For we are his workmanship, created in Christ Jesus for good works, which God prepared beforehand, that we should walk in them.

Ephesians 2:10 ESV

5. Turn to Jesus who understands and can relate to all our feelings.

One of the best things I ever did for my motherhood is read the book “Real Moms, Real Jesus” by Jill Savage. I had never before contemplated that Jesus truly understands and can relate to every emotion that we experience as moms.

“Have you ever felt alone? Maybe you’ve convinced yourself that “nobody’s ever felt this way before.” Have you longed for a friend who understands? As we’ll discover together, Jesus was fully God, yet fully man. It is His human experiences we’ll focus on over these pages to discover new perspectives about this Friend who really understands us.”

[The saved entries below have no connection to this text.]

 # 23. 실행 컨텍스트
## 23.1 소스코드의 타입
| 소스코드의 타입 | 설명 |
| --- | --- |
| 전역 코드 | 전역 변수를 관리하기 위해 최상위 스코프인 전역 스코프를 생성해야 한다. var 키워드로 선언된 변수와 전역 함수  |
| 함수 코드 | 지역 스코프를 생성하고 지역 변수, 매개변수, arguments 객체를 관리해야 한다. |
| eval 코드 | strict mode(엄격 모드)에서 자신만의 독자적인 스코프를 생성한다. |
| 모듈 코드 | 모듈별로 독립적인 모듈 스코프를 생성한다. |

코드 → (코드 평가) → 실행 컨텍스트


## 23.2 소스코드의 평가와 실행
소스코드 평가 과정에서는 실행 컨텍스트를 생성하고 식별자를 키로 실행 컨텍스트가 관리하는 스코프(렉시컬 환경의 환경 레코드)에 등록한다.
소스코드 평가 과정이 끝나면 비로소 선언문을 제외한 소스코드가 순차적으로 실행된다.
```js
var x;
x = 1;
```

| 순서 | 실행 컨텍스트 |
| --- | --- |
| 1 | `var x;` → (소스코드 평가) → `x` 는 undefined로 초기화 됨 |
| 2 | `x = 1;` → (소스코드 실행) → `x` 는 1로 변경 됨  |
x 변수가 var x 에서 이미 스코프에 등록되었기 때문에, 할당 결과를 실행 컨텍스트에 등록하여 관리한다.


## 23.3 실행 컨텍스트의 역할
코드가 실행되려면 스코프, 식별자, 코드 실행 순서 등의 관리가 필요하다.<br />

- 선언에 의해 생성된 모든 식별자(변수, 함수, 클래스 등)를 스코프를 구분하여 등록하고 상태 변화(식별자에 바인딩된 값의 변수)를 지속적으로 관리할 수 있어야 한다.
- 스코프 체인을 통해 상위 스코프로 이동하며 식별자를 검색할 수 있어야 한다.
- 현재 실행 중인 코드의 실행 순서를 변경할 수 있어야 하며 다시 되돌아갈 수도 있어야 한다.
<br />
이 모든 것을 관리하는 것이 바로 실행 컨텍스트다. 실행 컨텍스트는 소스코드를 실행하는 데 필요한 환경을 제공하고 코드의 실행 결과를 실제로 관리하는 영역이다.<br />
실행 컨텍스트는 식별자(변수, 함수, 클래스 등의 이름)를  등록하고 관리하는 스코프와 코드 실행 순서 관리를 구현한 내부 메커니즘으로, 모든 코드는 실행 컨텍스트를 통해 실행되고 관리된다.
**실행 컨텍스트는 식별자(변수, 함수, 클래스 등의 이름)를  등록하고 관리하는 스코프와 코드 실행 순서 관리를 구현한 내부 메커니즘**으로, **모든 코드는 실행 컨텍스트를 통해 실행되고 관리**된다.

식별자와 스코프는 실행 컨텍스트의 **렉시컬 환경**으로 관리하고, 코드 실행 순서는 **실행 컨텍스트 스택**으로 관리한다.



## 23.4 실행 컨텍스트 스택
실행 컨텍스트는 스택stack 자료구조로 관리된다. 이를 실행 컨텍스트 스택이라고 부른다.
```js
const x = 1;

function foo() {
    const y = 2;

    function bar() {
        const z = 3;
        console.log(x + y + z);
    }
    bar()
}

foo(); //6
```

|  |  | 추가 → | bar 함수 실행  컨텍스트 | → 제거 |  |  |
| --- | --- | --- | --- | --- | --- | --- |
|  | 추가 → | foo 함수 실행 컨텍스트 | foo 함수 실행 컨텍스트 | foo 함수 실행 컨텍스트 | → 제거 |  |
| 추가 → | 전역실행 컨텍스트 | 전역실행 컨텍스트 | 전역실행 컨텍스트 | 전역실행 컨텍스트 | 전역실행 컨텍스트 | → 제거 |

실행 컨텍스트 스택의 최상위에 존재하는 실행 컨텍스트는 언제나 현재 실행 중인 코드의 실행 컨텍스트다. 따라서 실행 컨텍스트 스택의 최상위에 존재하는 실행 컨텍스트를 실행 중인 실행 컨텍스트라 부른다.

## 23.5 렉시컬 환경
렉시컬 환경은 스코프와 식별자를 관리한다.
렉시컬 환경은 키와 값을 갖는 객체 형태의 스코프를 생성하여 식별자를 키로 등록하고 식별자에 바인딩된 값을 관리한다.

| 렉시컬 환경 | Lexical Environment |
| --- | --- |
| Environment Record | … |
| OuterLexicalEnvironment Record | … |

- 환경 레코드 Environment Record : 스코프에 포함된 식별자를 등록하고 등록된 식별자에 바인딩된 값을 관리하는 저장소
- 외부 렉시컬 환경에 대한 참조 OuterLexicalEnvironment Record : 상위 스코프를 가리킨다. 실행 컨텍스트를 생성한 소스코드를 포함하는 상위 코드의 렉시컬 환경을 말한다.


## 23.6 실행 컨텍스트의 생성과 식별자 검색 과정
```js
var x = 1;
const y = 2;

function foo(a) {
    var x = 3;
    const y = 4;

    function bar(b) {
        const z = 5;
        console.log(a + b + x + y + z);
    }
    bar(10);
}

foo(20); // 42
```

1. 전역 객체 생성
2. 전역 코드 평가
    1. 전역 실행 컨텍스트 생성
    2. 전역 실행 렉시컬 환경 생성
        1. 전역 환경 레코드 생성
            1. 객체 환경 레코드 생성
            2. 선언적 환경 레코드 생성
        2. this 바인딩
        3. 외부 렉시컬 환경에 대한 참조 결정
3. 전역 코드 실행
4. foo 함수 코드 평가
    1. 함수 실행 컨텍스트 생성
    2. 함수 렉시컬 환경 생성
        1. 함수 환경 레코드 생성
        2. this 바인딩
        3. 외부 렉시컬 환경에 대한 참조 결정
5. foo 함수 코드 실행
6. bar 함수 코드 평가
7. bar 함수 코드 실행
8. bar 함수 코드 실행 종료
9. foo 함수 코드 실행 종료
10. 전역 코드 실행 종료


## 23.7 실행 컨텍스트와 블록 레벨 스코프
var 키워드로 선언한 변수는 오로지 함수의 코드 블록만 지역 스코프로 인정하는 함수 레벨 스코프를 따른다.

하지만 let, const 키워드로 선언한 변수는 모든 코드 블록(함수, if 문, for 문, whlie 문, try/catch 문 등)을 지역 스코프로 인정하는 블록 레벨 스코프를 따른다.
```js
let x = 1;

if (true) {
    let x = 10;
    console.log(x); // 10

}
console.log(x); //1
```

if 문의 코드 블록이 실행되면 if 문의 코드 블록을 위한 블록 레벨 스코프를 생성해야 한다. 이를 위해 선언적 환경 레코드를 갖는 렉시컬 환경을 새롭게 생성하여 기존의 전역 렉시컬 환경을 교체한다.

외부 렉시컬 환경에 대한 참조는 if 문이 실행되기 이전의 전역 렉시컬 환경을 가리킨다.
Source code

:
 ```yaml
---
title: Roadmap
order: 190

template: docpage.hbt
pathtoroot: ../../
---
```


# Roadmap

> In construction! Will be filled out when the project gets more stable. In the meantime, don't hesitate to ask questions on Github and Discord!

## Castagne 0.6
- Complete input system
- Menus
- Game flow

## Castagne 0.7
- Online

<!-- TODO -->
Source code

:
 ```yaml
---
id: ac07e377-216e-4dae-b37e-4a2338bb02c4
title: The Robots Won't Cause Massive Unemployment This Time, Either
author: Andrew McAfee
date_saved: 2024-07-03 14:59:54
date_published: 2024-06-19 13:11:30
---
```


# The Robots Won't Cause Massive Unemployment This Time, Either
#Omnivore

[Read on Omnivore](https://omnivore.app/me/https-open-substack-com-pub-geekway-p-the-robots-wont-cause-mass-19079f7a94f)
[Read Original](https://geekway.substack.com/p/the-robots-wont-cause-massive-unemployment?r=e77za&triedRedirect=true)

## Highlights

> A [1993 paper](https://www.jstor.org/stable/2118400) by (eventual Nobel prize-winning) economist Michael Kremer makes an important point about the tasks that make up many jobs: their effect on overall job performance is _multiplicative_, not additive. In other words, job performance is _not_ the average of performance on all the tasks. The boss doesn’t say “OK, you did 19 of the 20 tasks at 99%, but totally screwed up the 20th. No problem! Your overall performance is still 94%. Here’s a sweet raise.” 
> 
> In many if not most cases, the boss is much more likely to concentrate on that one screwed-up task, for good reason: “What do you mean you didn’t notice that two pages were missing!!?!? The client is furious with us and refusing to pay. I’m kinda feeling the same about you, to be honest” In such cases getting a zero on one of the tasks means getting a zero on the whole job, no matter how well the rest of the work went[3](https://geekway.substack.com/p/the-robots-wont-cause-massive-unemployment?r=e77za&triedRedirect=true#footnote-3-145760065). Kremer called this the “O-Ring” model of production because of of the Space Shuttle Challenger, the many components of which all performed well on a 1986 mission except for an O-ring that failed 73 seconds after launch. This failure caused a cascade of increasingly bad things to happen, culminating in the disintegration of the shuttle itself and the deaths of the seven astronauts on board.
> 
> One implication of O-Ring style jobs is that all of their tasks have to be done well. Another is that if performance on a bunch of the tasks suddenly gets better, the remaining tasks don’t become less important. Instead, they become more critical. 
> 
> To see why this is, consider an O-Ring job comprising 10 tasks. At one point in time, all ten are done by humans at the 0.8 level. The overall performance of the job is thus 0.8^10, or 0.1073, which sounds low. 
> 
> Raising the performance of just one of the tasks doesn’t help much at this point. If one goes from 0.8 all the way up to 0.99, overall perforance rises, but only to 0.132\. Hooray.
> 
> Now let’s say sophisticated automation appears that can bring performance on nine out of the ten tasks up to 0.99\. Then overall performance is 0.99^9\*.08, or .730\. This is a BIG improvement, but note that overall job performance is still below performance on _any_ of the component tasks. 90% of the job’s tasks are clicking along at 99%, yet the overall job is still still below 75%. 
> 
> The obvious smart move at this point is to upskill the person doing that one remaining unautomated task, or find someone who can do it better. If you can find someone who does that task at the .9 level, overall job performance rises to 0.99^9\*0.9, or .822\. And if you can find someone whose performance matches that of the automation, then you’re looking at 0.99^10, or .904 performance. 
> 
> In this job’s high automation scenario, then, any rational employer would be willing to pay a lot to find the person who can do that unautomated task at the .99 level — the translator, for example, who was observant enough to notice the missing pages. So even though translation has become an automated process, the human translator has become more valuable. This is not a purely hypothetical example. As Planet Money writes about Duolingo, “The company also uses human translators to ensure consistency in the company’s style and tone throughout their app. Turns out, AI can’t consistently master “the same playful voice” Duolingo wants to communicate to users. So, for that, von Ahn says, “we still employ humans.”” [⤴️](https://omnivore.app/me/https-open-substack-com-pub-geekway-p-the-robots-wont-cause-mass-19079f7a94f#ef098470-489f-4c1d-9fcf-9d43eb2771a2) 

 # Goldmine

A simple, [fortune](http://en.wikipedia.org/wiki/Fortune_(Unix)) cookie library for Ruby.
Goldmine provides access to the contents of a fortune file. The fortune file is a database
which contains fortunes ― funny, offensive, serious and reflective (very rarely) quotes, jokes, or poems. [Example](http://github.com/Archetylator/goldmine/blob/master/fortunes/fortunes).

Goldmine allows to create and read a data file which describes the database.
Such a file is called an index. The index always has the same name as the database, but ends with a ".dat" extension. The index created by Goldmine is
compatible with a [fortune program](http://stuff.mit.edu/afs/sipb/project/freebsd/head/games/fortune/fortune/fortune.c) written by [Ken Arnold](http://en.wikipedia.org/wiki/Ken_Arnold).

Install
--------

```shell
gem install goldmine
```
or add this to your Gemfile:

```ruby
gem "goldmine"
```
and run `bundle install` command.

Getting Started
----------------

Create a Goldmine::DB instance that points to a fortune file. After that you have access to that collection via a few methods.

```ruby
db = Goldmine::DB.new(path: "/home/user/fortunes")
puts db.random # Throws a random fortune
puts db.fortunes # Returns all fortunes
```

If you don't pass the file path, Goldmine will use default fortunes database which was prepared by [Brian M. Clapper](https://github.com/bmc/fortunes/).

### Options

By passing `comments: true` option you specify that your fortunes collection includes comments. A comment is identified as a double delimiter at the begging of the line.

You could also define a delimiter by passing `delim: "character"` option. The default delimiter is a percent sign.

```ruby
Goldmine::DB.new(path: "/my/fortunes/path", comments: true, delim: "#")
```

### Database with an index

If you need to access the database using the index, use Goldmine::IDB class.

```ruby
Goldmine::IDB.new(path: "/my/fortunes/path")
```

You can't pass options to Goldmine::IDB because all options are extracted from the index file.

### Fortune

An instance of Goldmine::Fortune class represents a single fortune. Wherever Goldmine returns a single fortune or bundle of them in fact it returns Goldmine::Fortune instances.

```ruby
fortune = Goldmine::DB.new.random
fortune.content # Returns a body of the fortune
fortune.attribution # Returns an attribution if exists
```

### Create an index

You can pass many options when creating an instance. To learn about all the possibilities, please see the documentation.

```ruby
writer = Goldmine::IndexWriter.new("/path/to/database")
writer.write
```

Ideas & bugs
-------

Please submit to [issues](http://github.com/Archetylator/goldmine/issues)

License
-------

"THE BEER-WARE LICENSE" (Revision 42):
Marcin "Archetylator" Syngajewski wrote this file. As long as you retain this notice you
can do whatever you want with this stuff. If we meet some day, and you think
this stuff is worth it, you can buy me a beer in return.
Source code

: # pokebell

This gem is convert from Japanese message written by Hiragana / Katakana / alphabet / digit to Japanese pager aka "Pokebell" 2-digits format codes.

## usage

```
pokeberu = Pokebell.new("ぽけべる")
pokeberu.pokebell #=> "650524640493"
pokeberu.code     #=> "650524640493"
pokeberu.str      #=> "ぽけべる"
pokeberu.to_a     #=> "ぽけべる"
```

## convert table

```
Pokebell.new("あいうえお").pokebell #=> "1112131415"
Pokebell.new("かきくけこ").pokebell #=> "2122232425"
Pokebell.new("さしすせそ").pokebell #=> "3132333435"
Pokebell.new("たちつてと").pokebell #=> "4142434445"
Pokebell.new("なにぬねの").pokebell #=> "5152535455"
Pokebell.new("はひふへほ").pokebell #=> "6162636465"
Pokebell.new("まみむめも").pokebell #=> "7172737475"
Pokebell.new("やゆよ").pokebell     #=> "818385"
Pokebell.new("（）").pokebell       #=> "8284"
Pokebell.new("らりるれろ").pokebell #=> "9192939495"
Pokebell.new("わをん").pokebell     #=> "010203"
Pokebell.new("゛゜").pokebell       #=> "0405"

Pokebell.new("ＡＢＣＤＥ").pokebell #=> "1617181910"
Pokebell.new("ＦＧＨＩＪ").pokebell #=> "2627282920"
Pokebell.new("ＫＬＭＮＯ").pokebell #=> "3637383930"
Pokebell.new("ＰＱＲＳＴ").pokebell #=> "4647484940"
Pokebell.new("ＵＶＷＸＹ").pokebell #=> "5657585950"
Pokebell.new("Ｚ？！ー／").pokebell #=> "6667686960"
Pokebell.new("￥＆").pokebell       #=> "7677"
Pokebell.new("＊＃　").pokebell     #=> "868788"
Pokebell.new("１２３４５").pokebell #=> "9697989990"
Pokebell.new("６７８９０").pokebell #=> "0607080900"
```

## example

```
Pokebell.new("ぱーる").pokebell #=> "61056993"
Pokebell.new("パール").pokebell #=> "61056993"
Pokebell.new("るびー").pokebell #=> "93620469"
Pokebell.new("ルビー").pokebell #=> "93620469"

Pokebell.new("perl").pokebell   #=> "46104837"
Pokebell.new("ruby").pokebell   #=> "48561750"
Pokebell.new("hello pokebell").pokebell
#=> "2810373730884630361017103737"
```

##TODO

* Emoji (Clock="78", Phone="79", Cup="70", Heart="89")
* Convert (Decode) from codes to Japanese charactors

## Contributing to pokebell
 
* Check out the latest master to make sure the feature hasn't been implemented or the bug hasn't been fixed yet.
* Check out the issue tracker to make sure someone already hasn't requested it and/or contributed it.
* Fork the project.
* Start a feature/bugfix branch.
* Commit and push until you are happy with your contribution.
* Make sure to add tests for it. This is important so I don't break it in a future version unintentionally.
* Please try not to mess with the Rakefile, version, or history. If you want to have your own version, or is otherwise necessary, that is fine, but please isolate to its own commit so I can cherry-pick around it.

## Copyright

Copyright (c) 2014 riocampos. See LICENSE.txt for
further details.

Jill Savage, “Real Moms…Real Jesus”

Jesus understands the interruptions of motherhood. Jesus understands the interruptions of motherhood. Jesus understands the stress of motherhood. Jesus understands those kids pulling on your clothes over and over again for your attention. Afterall, he experienced it here on earth and he lived a perfect sinless life. He can understand all our frustration and feelings of motherhood. Turn to him and trust in him for your beautiful motherhood.

Books for Christian Moms Real Moms Real Jesus

What is the Solution to Loneliness?

Are you a lonely mom? Are you lonely new parents? The loneliness of motherhood is something that won’t just ‘go away’. Are you a lonely mom? There are so many different layers to this topic and we haven’t even scratched the surface. What about the added complication of being an extrovert or introvert? I’m a pretty extreme introvert and I tend to love some elements of isolation, but an extrovert…it’s very different.

Maybe you have read this far and are wondering what the solution to loneliness is. Being a lonely mom is not easy and there is no one-size-fits-all solution. However, I do have a challenge for you today. Make one small step forward. Your children are watching you. Chances are they know that you are lonely. Maybe they are lonely too. Be an example to them, and take a step forward to find community.

Take one small step forward to combat being a lonely mom. Make a phone call to a trusted friend and tell her how lonely you feel. Make a coffee date with a close family member. Schedule some playdates with some mom friends. Maybe even go so far as to look up local churches that you can be a part of if you are not in one already. Perhaps look into your local ECFE program if you have one. Find those social connections that make sense for you. Maybe it’s as simple as a video chat with a trusted college roommate or an old best friend! Don’t overthink it!

It’s worth the effort to find a connection in your community. And mama, you are not alone, chances are many other mamas are feeling the same thing you are. Press into Jesus, remember above all else that he is the ultimate friend that can relate to every feeling you are experiencing in motherhood.